Conoscenza/capacità di comprensione applicate:
- descrivere le principali caratteristiche dei mercati e degli intermediari finanziari
- descrivere meccanismi e distorsioni causate da asimmetrie informative e crisi finanziarie
- valutare prodotti e servizi finanziari
- descrivere l'intermediazione finanziaria sul piano internazionale

Autonomia di giudizio:
- valutare le differenze di rischio e di rendimento dei principali strumenti finanziari
- valutare la performance dei principali intermediari finanziari
- individuare i mercati finanziari e le istituzioni rispondenti a specifici bisogni di famiglie e imprese

Abilità comunicative:
- comprendere e applicare il linguaggio tecnico riferito a strumenti, mercati e intermediari finanziari
- esprimere le conoscenze in modo efficace sui contenuti dei principali strumenti, mercati e intermediari finanziari

Capacità di apprendere:
- autonomia nella ricerca di dati su strumenti, mercati e intermediari finanziari
- autonomia nel trattamento e nella letture dei dati

Prerequisiti (conoscenze necessarie per seguire il corso con profitto e che saranno considerate già acquisite): Matematica Finanziaria, Macroeconomia.

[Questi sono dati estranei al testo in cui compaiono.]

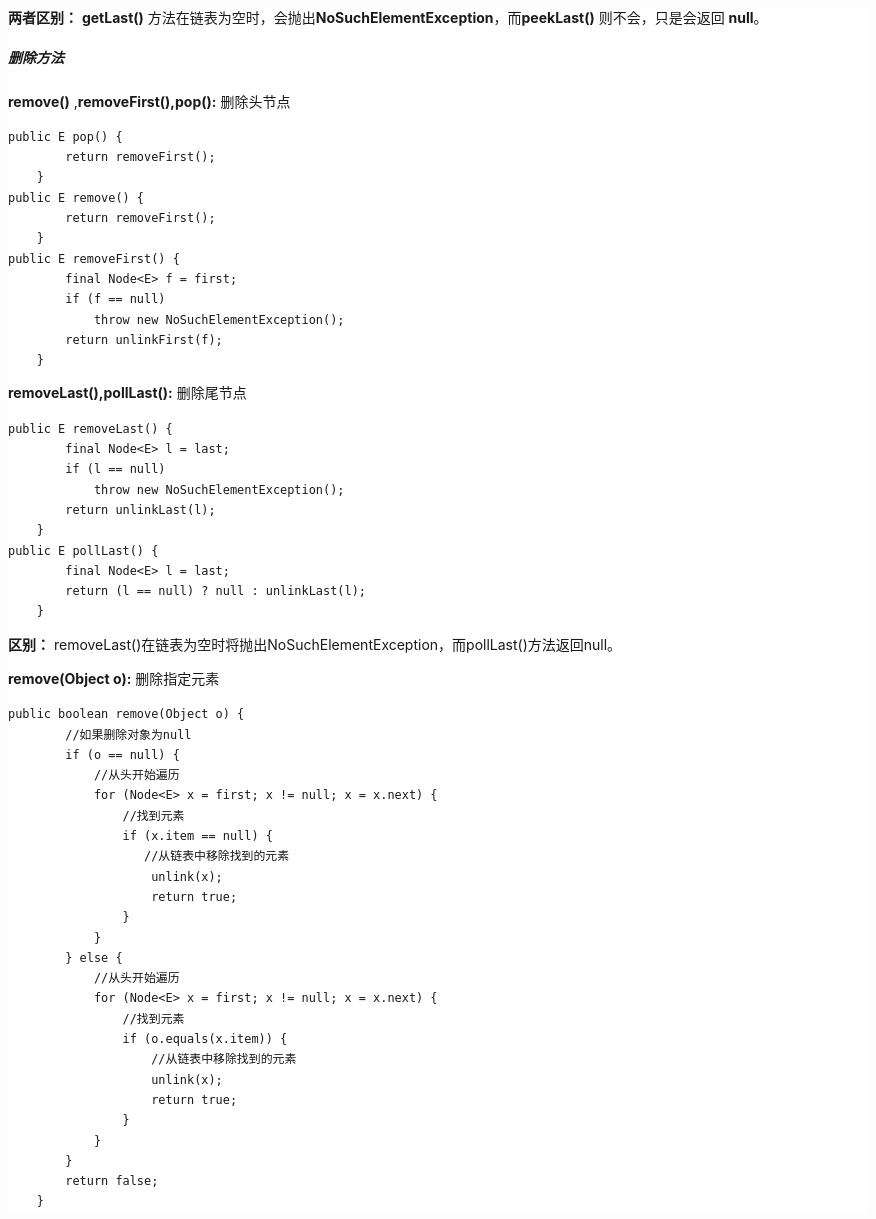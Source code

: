 **两者区别：** **getLast()** 方法在链表为空时，会抛出**NoSuchElementException**，而**peekLast()** 则不会，只是会返回 **null**。

#####  删除方法

**remove()** ,**removeFirst(),pop():** 删除头节点

```
public E pop() {
        return removeFirst();
    }
public E remove() {
        return removeFirst();
    }
public E removeFirst() {
        final Node<E> f = first;
        if (f == null)
            throw new NoSuchElementException();
        return unlinkFirst(f);
    }
```

**removeLast(),pollLast():** 删除尾节点

```
public E removeLast() {
        final Node<E> l = last;
        if (l == null)
            throw new NoSuchElementException();
        return unlinkLast(l);
    }
public E pollLast() {
        final Node<E> l = last;
        return (l == null) ? null : unlinkLast(l);
    }
```

**区别：** removeLast()在链表为空时将抛出NoSuchElementException，而pollLast()方法返回null。

**remove(Object o):** 删除指定元素

```
public boolean remove(Object o) {
        //如果删除对象为null
        if (o == null) {
            //从头开始遍历
            for (Node<E> x = first; x != null; x = x.next) {
                //找到元素
                if (x.item == null) {
                   //从链表中移除找到的元素
                    unlink(x);
                    return true;
                }
            }
        } else {
            //从头开始遍历
            for (Node<E> x = first; x != null; x = x.next) {
                //找到元素
                if (o.equals(x.item)) {
                    //从链表中移除找到的元素
                    unlink(x);
                    return true;
                }
            }
        }
        return false;
    }
```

Propedeuticità: Economia Aziendale.

6 CFU – 45 ore Il corso delinea il funzionamento dei mercati finanziari e il loro ruolo economico, le istituzioni finanziarie che vi operano e i loro prodotti e servizi. Il corso privilegia l’analisi del mercato italiano, tuttavia con frequenti riferimenti ad altri Paesi (Europa, Stati Uniti, resto del mondo), al fine di evidenziare similitudini e differenze, nonché di descrivere l'importanza delle relazioni internazionali. Principali argomenti 1) I MERCATI - Il sistema finanziario: mercati, intermediari, prodotti e servizi - Tassi di interesse: ruolo, determinanti, struttura per scadenze, TRES e duration - Efficienza dei mercati e finanza comportamentale - Mercati monetari - Mercati obbligazioni - Mercati azionari - Il mercato dei mutui - Il mercato dei cambi 2) GLI INTERMEDIARI - Le crisi finanziarie - Banche centrali e politica monetaria - Le banche - I fondi comuni di investimento - Assicurazioni e fondi pensione - Altri intermediari - I derivati SEMINARI: i principali temi sui quali solitamente sono organizzati i seminari riguardano il ruolo dei fattori ESG nei mercati finanziari, la Finanza Islamica, le Commodity, il Trading (in funzione della disponibilità di relatori/trici).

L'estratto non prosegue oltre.